Marshall Eubanks tme at multicasttech.com
Sat Jun 28 13:48:01 UTC 2008


On Jun 28, 2008, at 6:48 AM, Rich Kulawiec wrote:

> On Fri, Jun 27, 2008 at 01:40:03PM -0700, David Conrad wrote:
>>
>> On Jun 27, 2008, at 5:22 AM, Alexander Harrowell wrote:
>>> Well, at least the new TLDs will promote DNS-based cruft filtration.
>>> You can
>>> already safely ignore anything with a .name, .biz, .info, .tv  
>>> suffix,
>>> to
>>> name just the worst.
>>
>> Does this actually work?  The vast majority of spam I receive has an
>> origin that doesn't reverse map.
>
> Best practice is refuse all mail that comes from any host lacking  
> rDNS,
> since that host doesn't meet the minimum requirements for a mail  
> server.
>
> After that, other sanity checks (such as matching forward DNS, valid  
> HELO,
> proper wait for SMTP greeting, etc.) also knock out a good chunk of  
> spam.
>
> Yes, some of these also impact non-spamming but broken mail servers,
> however, this is usually the only way to get the attention of their
> operators and persuade them to effect repairs.
>
> Beyond that, blocking of various gTLDs and ccTLDs and network  
> allocations
> works nicely, depending on what your particular mix of inbound spam/ 
> not-spam
> is.  Understanding of your own inbound mail mix is crucial to deciding
> which ones are viable for your operation.  Locally, I've had .cn  
> and .kr
> along with their entire network allocations blacklisted for years, and
> this has worked nicely; but clearly it wouldn't work well for, say,
> a major US research university.
>
> Locally, .name, .info and .tv are permanently blacklisted, and I  
> recommend
> this to others: they're all heavily spammer-infested.  .biz is not
> blacklisted at the moment, largely because it's been so badly ravaged
> that spammers *appear* to be abandoning it.
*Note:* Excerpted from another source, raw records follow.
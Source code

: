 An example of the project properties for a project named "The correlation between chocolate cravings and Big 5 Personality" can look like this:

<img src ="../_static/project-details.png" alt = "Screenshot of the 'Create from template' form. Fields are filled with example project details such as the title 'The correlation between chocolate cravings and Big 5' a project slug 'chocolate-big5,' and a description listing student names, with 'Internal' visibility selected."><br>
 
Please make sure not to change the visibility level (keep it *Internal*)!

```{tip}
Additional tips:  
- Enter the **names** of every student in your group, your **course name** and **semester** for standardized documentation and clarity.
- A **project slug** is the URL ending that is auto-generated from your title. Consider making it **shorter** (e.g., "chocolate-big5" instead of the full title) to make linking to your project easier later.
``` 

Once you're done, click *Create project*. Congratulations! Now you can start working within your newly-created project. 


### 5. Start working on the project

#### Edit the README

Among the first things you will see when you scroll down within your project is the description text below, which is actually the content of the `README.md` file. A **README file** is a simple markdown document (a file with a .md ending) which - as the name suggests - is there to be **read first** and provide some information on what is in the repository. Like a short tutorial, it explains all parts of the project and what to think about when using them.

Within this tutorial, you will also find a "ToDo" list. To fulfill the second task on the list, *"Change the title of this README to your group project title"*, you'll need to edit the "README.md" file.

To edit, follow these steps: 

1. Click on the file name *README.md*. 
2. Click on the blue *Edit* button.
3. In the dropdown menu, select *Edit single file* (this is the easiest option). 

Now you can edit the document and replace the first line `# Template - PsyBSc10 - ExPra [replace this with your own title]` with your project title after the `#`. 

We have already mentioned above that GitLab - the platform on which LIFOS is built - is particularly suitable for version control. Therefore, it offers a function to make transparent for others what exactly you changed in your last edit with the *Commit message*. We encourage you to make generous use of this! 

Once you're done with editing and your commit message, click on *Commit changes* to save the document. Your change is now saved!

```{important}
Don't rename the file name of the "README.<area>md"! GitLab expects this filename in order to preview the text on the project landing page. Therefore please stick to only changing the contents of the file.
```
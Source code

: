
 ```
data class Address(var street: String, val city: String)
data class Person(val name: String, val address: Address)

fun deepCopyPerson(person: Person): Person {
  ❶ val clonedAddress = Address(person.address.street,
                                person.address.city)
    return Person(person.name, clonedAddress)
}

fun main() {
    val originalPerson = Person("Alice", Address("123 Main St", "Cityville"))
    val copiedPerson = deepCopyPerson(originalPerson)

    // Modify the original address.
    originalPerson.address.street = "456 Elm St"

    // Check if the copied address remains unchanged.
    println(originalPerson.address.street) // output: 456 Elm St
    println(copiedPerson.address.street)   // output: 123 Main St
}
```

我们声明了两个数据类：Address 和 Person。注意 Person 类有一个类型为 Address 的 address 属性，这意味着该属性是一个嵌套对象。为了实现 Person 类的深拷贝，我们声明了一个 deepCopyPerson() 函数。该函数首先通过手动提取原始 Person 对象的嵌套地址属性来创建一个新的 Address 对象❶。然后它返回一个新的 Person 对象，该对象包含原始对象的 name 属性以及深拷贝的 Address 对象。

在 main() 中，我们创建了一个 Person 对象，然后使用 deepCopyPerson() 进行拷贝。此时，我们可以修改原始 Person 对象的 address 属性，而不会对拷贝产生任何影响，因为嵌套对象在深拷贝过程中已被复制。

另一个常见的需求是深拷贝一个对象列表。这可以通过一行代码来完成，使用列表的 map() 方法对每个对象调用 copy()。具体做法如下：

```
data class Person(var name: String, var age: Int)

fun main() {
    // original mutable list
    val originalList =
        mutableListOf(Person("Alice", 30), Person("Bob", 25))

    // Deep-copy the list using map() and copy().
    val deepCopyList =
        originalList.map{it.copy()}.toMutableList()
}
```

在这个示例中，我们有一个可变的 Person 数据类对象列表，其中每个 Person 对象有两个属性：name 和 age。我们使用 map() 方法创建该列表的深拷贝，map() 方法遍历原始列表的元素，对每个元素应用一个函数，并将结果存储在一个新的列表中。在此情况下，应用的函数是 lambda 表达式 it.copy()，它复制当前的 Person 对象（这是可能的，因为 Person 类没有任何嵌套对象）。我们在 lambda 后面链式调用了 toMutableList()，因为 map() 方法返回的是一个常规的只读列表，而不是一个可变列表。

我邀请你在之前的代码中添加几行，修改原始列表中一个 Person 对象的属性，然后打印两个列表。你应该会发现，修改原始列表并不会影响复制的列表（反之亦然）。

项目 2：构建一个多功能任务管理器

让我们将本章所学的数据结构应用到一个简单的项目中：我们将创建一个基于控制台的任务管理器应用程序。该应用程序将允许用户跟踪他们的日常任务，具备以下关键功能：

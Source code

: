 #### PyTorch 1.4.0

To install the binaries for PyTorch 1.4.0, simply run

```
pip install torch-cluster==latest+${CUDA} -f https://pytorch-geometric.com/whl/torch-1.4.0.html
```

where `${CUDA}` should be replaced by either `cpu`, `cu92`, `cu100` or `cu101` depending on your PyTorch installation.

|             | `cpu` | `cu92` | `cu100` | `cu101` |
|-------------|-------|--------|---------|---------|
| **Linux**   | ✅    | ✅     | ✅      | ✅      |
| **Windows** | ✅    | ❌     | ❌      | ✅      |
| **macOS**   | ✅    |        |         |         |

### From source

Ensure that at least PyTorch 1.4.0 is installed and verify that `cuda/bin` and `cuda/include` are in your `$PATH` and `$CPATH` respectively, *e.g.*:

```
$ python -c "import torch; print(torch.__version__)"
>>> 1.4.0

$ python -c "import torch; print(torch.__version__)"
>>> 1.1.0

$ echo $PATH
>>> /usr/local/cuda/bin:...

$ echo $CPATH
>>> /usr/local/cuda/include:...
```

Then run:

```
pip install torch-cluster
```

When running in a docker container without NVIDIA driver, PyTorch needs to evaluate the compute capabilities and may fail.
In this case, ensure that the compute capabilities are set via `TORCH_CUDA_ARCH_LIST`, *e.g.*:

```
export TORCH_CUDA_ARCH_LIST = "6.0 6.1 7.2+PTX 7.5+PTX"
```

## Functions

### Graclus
Hmm. Looking at the recent spam collection plus email archive for the  
accounts I host for

SPAM (recent messages only)

13864 messages -   57 from .info rate =  0.4 %
13864 messages - 8761 from  .com rate = 63.1 %

Non-SPAM (going back ~ two years)

122846 messages -   607 from .info - rate = 0.5 %
122846 messages - 71888 from .com  - rate = 58.5 %

I don't see any strong reason to drop .info traffic here.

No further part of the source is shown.